+++ Records to process +++

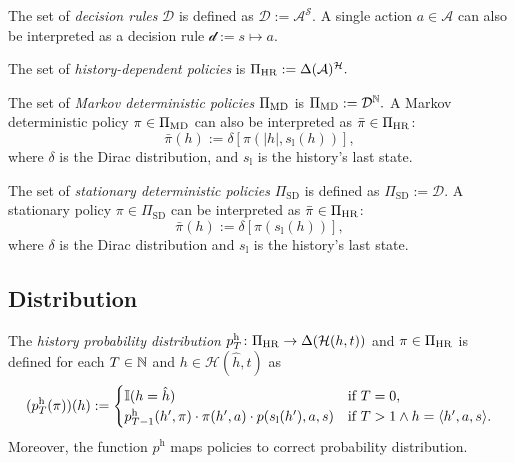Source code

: \begin{definition} \label{def:decision-rule}
The set of \emph{decision rules} $\mathcal{D}$ is defined as \(\mathcal{D} := \mathcal{A}^{\mathcal{S}}. \) A single action $a \in \mathcal{A}$ can also be interpreted as a decision rule $\mathcal{d} := s \mapsto a$.
\leanok
\end{definition}

\begin{definition} \label{def:policy-hr}
The set of \emph{history-dependent policies} is \(\Pi_{\mathrm{HR}} :=  \Delta(\mathcal{A})^{\mathcal{H}}. \)
 \leanok
\end{definition}


\begin{definition} \label{def:policy-md}
The set of \emph{Markov deterministic policies} $\Pi_{\mathrm{MD}}$ is \(\Pi_{\mathrm{MD}} :=  \mathcal{D}^{\mathbb{N}}. \)
A Markov deterministic policy $\pi \in \Pi_{\mathrm{MD}}$ can also be interpreted as $\bar{\pi} \in \Pi_{\mathrm{HR}}$:
\[
  \bar{\pi}(h) := \delta \left[  \pi(|h|, s_{\mathrm{l}}(h)) \right],
\]
where $\delta$ is the Dirac distribution,  and $s_{\mathrm{l}}$ is the history's last state.
\leanok
\end{definition}

\begin{definition} \label{def:policy-sd}
The set of \emph{stationary deterministic policies} $\Pi_{\mathrm{SD}}$ is defined as \(\Pi_{\mathrm{SD}} := \mathcal{D}. \)
A stationary policy $\pi \in \Pi_{\mathrm{SD}}$ can be interpreted as $\bar{\pi} \in \Pi_{\mathrm{HR}}$:
\[
  \bar{\pi}(h) := \delta \left[  \pi(s_{\mathrm{l}}(h)) \right],
\]
where $\delta$ is the Dirac distribution and $s_{\mathrm{l}}$ is the history's last state.
\leanok
\end{definition}

\subsection{Distribution}


\begin{definition}\label{def:hist-dist}
The \emph{history probability distribution} $p^{\mathrm{h}}_T \colon  \Pi_{\mathrm{HR}} \to \Delta(\mathcal{H}(h,t))$  and $\pi \in \Pi_{\mathrm{HR}}$ is defined for each $T \in \mathbb{N}$ and $h\in \mathcal{H}(\hat{h},t)$ as
\[
(p^{\mathrm{h}}_T(\pi))(h) :=
\begin{cases}
\mathbb{I}(h = \hat{h}) &\text{if } T = 0, \\
p_{T-1}^{\mathrm{h}}(h', \pi) \cdot \pi(h',a) \cdot  p(s_{\mathrm{l}}(h'), a , s) &\text{if } T > 1 \wedge h = \langle h', a, s \rangle.
\end{cases}
\]
Moreover, the function $p^{\mathrm{h}}$ maps policies to correct probability distribution.
 \leanok
\end{definition}

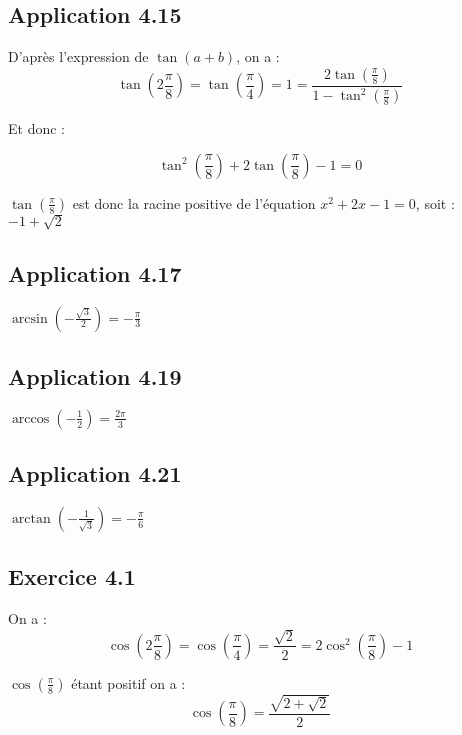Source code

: \documentclass[a4paper,10pt]{report}
\begin{document}
\subsection*{Application 4.15}

D'après l'expression de $\tan(a+b)$, on a :
\begin{displaymath}
	\tan\left( 2\frac{\pi}{8} \right) = \tan\left( \frac{\pi}{4} \right)= 1 =\frac{2\tan\left( \frac{\pi}{8} \right)}{1-\tan^2\left( \frac{\pi}{8} \right)}
\end{displaymath}

Et donc :

\begin{displaymath}
	\tan^2\left( \frac{\pi}{8} \right) + 2\tan\left( \frac{\pi}{8} \right) -1 = 0
\end{displaymath}

$\tan\left( \frac{\pi}{8} \right)$ est donc la racine positive de l'équation $x^2+ 2x -1 = 0$, soit : $-1 + \sqrt{2}$

\subsection*{Application 4.17}

$\arcsin\left( -\frac{\sqrt{3}}{2}\right) = -\frac{\pi}{3} $

\subsection*{Application 4.19}

$\arccos\left( -\frac{1}{2}\right) = \frac{2\pi}{3} $

\subsection*{Application 4.21}

$\arctan\left( -\frac{1}{\sqrt{3}}\right) = -\frac{\pi}{6} $

\subsection*{Exercice 4.1}

On a :
\begin{displaymath}
	\cos\left( 2\frac{\pi}{8} \right) = \cos\left( \frac{\pi}{4} \right) = \frac{\sqrt{2}}{2} = 2\cos^2\left(\frac{\pi}{8}\right) -1
\end{displaymath}

$\cos\left(\frac{\pi}{8}\right)$ étant positif on a :
\begin{displaymath}
	\cos\left(\frac{\pi}{8}\right) = \frac{\sqrt{2+\sqrt{2}}}{2}
\end{displaymath}
\end{document}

+++

** Task brief **
The lines of the records that contain the string "last" should be located and copied.

** Answer box **
where $\delta$ is the Dirac distribution,  and $s_{\mathrm{l}}$ is the history's last state.
where $\delta$ is the Dirac distribution and $s_{\mathrm{l}}$ is the history's last state.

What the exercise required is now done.